[Work request] Go to the line below containing "# Sudoku Zen Garden" and print exactly from there through the line containing "- Michael Bejaniance", both included. Print nothing else.

[Dataset records]
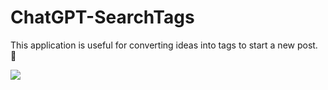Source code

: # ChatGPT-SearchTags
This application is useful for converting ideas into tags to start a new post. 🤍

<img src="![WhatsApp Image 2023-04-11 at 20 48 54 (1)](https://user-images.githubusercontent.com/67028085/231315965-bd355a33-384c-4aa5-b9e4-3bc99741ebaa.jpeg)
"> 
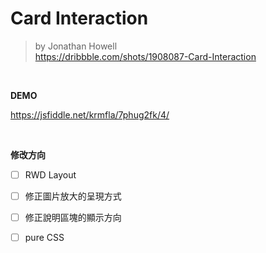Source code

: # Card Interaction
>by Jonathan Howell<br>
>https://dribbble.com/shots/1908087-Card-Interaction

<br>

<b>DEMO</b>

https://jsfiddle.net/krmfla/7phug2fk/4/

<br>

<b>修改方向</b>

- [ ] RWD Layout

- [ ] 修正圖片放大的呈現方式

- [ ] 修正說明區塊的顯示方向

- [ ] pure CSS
--
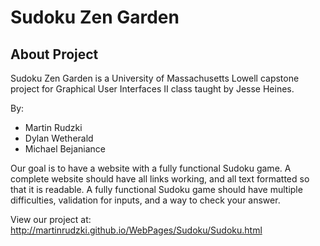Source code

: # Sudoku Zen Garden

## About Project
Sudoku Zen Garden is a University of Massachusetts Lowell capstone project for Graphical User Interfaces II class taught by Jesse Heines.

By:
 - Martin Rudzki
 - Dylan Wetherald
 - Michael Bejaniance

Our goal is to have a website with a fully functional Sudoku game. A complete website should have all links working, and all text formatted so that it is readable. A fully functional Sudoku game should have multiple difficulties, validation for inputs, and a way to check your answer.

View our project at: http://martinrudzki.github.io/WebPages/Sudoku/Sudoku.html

[Solution]
: # Sudoku Zen Garden

## About Project
Sudoku Zen Garden is a University of Massachusetts Lowell capstone project for Graphical User Interfaces II class taught by Jesse Heines.

By:
 - Martin Rudzki
 - Dylan Wetherald
 - Michael Bejaniance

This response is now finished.